Data governance: How can you protect what you don’t know exists?

Almost every day there is news of a company's security breach and, increasingly, many of these incidents are originating from an employee or other internal source. It is a costly price to pay, as any company that has gone through the ordeal will attest. Gartner analysts estimate that the cost of sensitive data breaches will increase 20 percent per year through 2009. Security continues to be top of mind, and companies are investing heavily in improved security processes to monitor and manage vulnerabilities, and control access.

Ironically, with all this emphasis on security, Gartner has found little or no correlation between enterprises that spend the most on security and enterprises that are the most secure.

This would seem counter-intuitive, but for experts in the data management field, this finding corresponds with one of the biggest issues companies face as they try to establish data governance – finding the data.
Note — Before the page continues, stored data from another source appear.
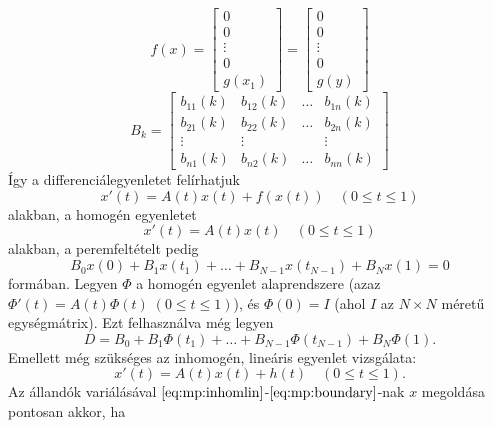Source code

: \documentclass[oneside, titlepage, 12pt, a4paper]{report}
\begin{document}
\begin{equation*}
f(x) =
	\begin{bmatrix}
		0 \\ 0 \\ \vdots \\ 0 \\ g(x_1)
	\end{bmatrix}
=
	\begin{bmatrix}
		0 \\ 0 \\ \vdots \\ 0 \\ g(y)
	\end{bmatrix}
\end{equation*}
\begin{equation*}
B_k =
	\begin{bmatrix}
		b_{11}(k) & b_{12}(k) & \dots & b_{1n}(k) \\
		b_{21}(k) & b_{22}(k) & \dots & b_{2n}(k) \\
		\vdots & \vdots && \vdots \\
		b_{n1}(k) & b_{n2}(k) & \dots & b_{nn}(k)
	\end{bmatrix}
\end{equation*}
Így a differenciálegyenletet felírhatjuk 
\begin{equation}
x'(t) = A(t) x(t) + f(x(t)) \quad (0 \leq t \leq 1) \label{eq:mp:inhom}
\end{equation}
alakban, a homogén egyenletet
\begin{equation}
x'(t) = A(t) x(t) \quad (0 \leq t \leq 1) \label{eq:mp:hom}
\end{equation}
alakban, a peremfeltételt pedig
\begin{equation}
B_0 x(0) + B_1 x(t_1) + \dots + B_{N-1} x(t_{N-1}) + B_N x(1) = 0 \label{eq:mp:boundary}
\end{equation}
formában. Legyen $\Phi$ a homogén egyenlet alaprendszere (azaz $\Phi'(t) = A(t) \Phi(t) \; (0 \leq t \leq 1)$), és $\Phi(0) = I$ (ahol $I$ az $N \times N$ méretű egységmátrix). Ezt felhasználva még legyen
\begin{equation*}
D = B_0 + B_1 \Phi(t_1) + \dots + B_{N-1} \Phi(t_{N-1}) + B_N \Phi(1).
\end{equation*}
Emellett még szükséges az inhomogén, lineáris egyenlet vizsgálata:
\begin{equation}
x'(t) = A(t) x(t) + h(t) \quad (0 \leq t \leq 1). \label{eq:mp:inhomlin}
\end{equation}
Az állandók variálásával $\eqref{eq:mp:inhomlin}$-$\eqref{eq:mp:boundary}$-nak $x$ megoldása pontosan akkor, ha
\end{document}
The reality is that data is usually distributed throughout systems, often misinterpreted, and easily stuffed within other bits of information. Changes to business rules and applications cause data to become more obscure and convoluted over time. This makes it extremely difficult to understand where data is located and how it transforms across the enterprise. If companies cannot locate their sensitive data, it cannot be protected no matter how many security applications are deployed.

Why is it so difficult to find the data?

There are many companies such as Vontu, Vericept and Tablus (EMC) that specialize in finding sensitive information in what is called unstructured data, such as text files, excel spreadsheets and email messages. The relatively small amount of unstructured data in a typical laptop usually contains no more than a few dozen pieces of sensitive data. A company's ability to locate this type of data is usually manageable, as long as the right technologies are in place. And many companies have ongoing efforts to analyze and remediate unstructured data.
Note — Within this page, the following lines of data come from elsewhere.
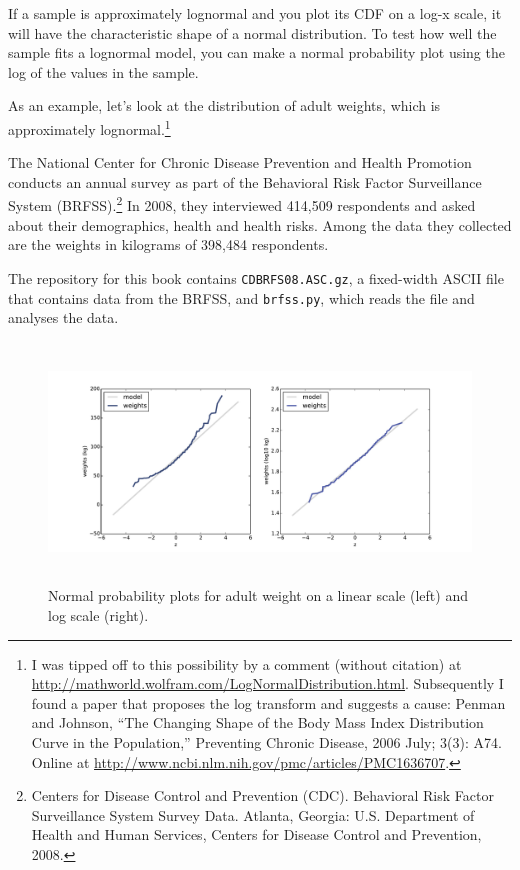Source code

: \documentclass[12pt]{book}
\begin{document}
If a sample is approximately lognormal and you plot its CDF on a
log-x scale, it will have the characteristic shape of a normal
distribution.  To test how well the sample fits a lognormal model, you
can make a normal probability plot using the log of the values
in the sample.

As an example, let's look at the distribution of adult weights, which
is approximately lognormal.\footnote{I was tipped off to this
  possibility by a comment (without citation) at
  \url{http://mathworld.wolfram.com/LogNormalDistribution.html}.
  Subsequently I found a paper that proposes the log transform and
  suggests a cause: Penman and Johnson, ``The Changing Shape of the
  Body Mass Index Distribution Curve in the Population,'' Preventing
  Chronic Disease, 2006 July; 3(3): A74.  Online at
  \url{http://www.ncbi.nlm.nih.gov/pmc/articles/PMC1636707}.}

The National Center for Chronic Disease
Prevention and Health Promotion conducts an annual survey as part of
the Behavioral Risk Factor Surveillance System
(BRFSS).\footnote{Centers for Disease Control and Prevention
  (CDC). Behavioral Risk Factor Surveillance System Survey
  Data. Atlanta, Georgia: U.S. Department of Health and Human
  Services, Centers for Disease Control and Prevention, 2008.}  In
2008, they interviewed 414,509 respondents and asked about their
demographics, health and health risks.
Among the data they collected are the weights in kilograms of
398,484 respondents.

The repository for this book contains {\tt CDBRFS08.ASC.gz},
a fixed-width ASCII file that contains data from the BRFSS,
and {\tt brfss.py}, which reads the file and analyses the data.

\begin{figure}
\centerline{
\includegraphics[height=2.5in]{figs/brfss_weight_normal.pdf}}
\caption{Normal probability plots for adult weight on a linear scale
  (left) and log scale (right).}
\label{brfss_weight_normal}
\end{figure}
\end{document}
Unfortunately, most sensitive information is stored in databases and applications – what is called structured data. Corporate databases, for example, contain hundreds or thousands of tables, each with dozens or hundreds of columns and millions of rows. This is where sensitive data protection gets more complex.

In a structured world, sensitive data is elusive

There are two big misconceptions that continue to persist about structured data discovery, to the detriment of enterprise security.
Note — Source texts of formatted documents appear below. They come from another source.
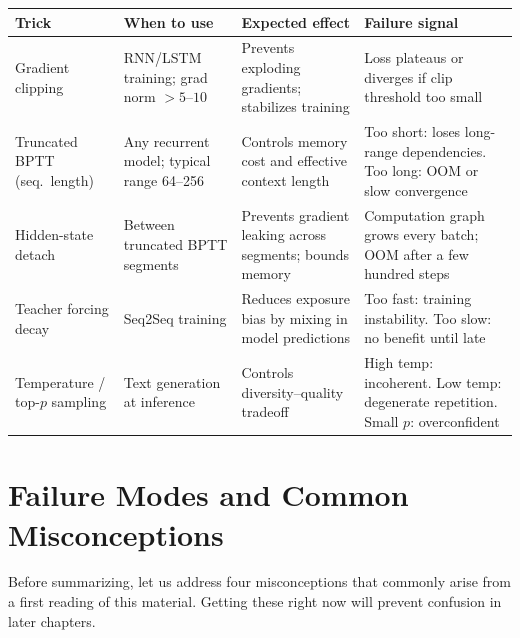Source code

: \noindent
\begin{tabularx}{\textwidth}{@{}>{\raggedright\arraybackslash}p{2.8cm}
                              >{\raggedright\arraybackslash}p{2.8cm}
                              >{\raggedright\arraybackslash}p{3.2cm}
                              X@{}}
\toprule
\textbf{Trick} & \textbf{When to use} & \textbf{Expected effect} & \textbf{Failure signal} \\
\midrule
Gradient clipping &
  RNN/LSTM training; grad norm $> 5$--$10$ &
  Prevents exploding gradients; stabilizes training &
  Loss plateaus or diverges if clip threshold too small \\[4pt]
Truncated BPTT (seq.\ length) &
  Any recurrent model; typical range 64--256 &
  Controls memory cost and effective context length &
  Too short: loses long-range dependencies. Too long: OOM or slow convergence \\[4pt]
Hidden-state detach &
  Between truncated BPTT segments &
  Prevents gradient leaking across segments; bounds memory &
  Computation graph grows every batch; OOM after a few hundred steps \\[4pt]
Teacher forcing decay &
  Seq2Seq training &
  Reduces exposure bias by mixing in model predictions &
  Too fast: training instability. Too slow: no benefit until late \\[4pt]
Temperature / top-$p$ sampling &
  Text generation at inference &
  Controls diversity--quality tradeoff &
  High temp: incoherent. Low temp: degenerate repetition. Small $p$: overconfident \\
\bottomrule
\end{tabularx}

\section{Failure Modes and Common Misconceptions}

Before summarizing, let us address four misconceptions that commonly arise from a first reading of this material. Getting these right now will prevent confusion in later chapters.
The first misconception is that sensitive information is easier to find in structured environments, because companies mistakenly assume that structured data is broken down into logically named and well documented tables and columns.

The second misconception is that the same technologies and methods used to find sensitive data in unstructured environments can be applied to scan databases in the structured environment.

Unfortunately, there is a set of unique challenges in the structured data world that reveals a different reality. First, there is the problem of detection:

Proximity matters: Unlike files where related data is in close proximity, there are no such guarantees for structured data. Most data is broken into the smallest discreet chunks of information, making it impossible to tell if each discreet value is sensitive. For example, a column containing street numbers would not be distinguishable from any other numeric column, and a customer name that would confirm a customer address may be located in a different table.

Mislabeled or overloaded columns: Column names are often meaningless or misleading, and columns are frequently overloaded with different types of information. For example, the same column that contains purchase order numbers for items bought by companies may also contain credit card numbers for items bought by individuals.

Errors abound: Database columns may contain unexpected data due to human or computer errors. Mistakes can range from accidentally typing a social security number into a name field, to a data load unwittingly loading a customer's social security number as an unprotected Web logon id.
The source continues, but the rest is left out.